Once you have read the records below, write them all out exactly as given.

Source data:
——

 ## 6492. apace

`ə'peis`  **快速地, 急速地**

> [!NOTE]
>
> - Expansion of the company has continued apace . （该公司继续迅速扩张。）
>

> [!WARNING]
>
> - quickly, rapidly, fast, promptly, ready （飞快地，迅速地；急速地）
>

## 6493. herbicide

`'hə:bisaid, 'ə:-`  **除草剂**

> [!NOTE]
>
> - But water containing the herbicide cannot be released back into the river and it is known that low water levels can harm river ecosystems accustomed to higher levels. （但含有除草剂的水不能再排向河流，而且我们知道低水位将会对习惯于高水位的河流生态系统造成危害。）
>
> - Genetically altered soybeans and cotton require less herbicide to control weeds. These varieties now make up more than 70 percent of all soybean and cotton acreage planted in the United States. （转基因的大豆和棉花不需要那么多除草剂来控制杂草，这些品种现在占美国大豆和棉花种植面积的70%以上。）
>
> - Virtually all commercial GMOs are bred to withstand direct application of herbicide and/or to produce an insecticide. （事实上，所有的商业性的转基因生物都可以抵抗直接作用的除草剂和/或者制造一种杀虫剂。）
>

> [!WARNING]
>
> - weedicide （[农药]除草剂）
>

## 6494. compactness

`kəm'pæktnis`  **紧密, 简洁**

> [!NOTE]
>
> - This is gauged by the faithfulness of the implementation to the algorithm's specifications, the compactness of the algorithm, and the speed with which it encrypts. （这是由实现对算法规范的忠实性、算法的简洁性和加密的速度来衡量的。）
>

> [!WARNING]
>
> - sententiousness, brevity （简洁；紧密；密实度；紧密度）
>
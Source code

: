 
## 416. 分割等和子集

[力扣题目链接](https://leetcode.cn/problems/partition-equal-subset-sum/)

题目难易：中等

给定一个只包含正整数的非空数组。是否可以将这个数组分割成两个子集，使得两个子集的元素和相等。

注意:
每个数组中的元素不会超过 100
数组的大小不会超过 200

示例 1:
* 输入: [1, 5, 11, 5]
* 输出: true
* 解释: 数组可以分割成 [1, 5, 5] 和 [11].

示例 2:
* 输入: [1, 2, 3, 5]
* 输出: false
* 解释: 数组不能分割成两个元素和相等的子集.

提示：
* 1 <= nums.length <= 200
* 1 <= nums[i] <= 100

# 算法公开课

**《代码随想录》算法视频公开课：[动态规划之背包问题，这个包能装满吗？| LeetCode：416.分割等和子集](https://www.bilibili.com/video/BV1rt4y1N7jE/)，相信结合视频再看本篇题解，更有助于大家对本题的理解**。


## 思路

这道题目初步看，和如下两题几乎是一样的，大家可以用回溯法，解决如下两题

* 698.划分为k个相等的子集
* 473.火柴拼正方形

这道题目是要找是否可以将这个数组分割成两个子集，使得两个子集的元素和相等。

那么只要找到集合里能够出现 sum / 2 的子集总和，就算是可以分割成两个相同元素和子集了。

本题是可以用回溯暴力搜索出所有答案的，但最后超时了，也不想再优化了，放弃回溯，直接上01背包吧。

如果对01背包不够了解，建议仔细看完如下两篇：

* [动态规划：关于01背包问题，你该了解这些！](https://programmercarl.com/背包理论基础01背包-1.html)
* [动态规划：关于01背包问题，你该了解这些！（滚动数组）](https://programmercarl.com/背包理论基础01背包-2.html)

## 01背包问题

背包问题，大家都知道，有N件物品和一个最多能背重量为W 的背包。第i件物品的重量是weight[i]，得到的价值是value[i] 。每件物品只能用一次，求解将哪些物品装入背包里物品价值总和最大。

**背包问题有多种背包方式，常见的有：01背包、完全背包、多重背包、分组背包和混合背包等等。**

——

**OUTPUT FOR THIS EXERCISE:**
 ## 6492. apace

`ə'peis`  **快速地, 急速地**

> [!NOTE]
>
> - Expansion of the company has continued apace . （该公司继续迅速扩张。）
>

> [!WARNING]
>
> - quickly, rapidly, fast, promptly, ready （飞快地，迅速地；急速地）
>

## 6493. herbicide

`'hə:bisaid, 'ə:-`  **除草剂**

> [!NOTE]
>
> - But water containing the herbicide cannot be released back into the river and it is known that low water levels can harm river ecosystems accustomed to higher levels. （但含有除草剂的水不能再排向河流，而且我们知道低水位将会对习惯于高水位的河流生态系统造成危害。）
>
> - Genetically altered soybeans and cotton require less herbicide to control weeds. These varieties now make up more than 70 percent of all soybean and cotton acreage planted in the United States. （转基因的大豆和棉花不需要那么多除草剂来控制杂草，这些品种现在占美国大豆和棉花种植面积的70%以上。）
>
> - Virtually all commercial GMOs are bred to withstand direct application of herbicide and/or to produce an insecticide. （事实上，所有的商业性的转基因生物都可以抵抗直接作用的除草剂和/或者制造一种杀虫剂。）
>

> [!WARNING]
>
> - weedicide （[农药]除草剂）
>

## 6494. compactness

`kəm'pæktnis`  **紧密, 简洁**

> [!NOTE]
>
> - This is gauged by the faithfulness of the implementation to the algorithm's specifications, the compactness of the algorithm, and the speed with which it encrypts. （这是由实现对算法规范的忠实性、算法的简洁性和加密的速度来衡量的。）
>

> [!WARNING]
>
> - sententiousness, brevity （简洁；紧密；密实度；紧密度）
>
Source code

: 
## 416. 分割等和子集

[力扣题目链接](https://leetcode.cn/problems/partition-equal-subset-sum/)

题目难易：中等

给定一个只包含正整数的非空数组。是否可以将这个数组分割成两个子集，使得两个子集的元素和相等。

注意:
每个数组中的元素不会超过 100
数组的大小不会超过 200

示例 1:
* 输入: [1, 5, 11, 5]
* 输出: true
* 解释: 数组可以分割成 [1, 5, 5] 和 [11].

示例 2:
* 输入: [1, 2, 3, 5]
* 输出: false
* 解释: 数组不能分割成两个元素和相等的子集.

提示：
* 1 <= nums.length <= 200
* 1 <= nums[i] <= 100

# 算法公开课

**《代码随想录》算法视频公开课：[动态规划之背包问题，这个包能装满吗？| LeetCode：416.分割等和子集](https://www.bilibili.com/video/BV1rt4y1N7jE/)，相信结合视频再看本篇题解，更有助于大家对本题的理解**。


## 思路

这道题目初步看，和如下两题几乎是一样的，大家可以用回溯法，解决如下两题

* 698.划分为k个相等的子集
* 473.火柴拼正方形

这道题目是要找是否可以将这个数组分割成两个子集，使得两个子集的元素和相等。

那么只要找到集合里能够出现 sum / 2 的子集总和，就算是可以分割成两个相同元素和子集了。

本题是可以用回溯暴力搜索出所有答案的，但最后超时了，也不想再优化了，放弃回溯，直接上01背包吧。

如果对01背包不够了解，建议仔细看完如下两篇：

* [动态规划：关于01背包问题，你该了解这些！](https://programmercarl.com/背包理论基础01背包-1.html)
* [动态规划：关于01背包问题，你该了解这些！（滚动数组）](https://programmercarl.com/背包理论基础01背包-2.html)

## 01背包问题

背包问题，大家都知道，有N件物品和一个最多能背重量为W 的背包。第i件物品的重量是weight[i]，得到的价值是value[i] 。每件物品只能用一次，求解将哪些物品装入背包里物品价值总和最大。

**背包问题有多种背包方式，常见的有：01背包、完全背包、多重背包、分组背包和混合背包等等。**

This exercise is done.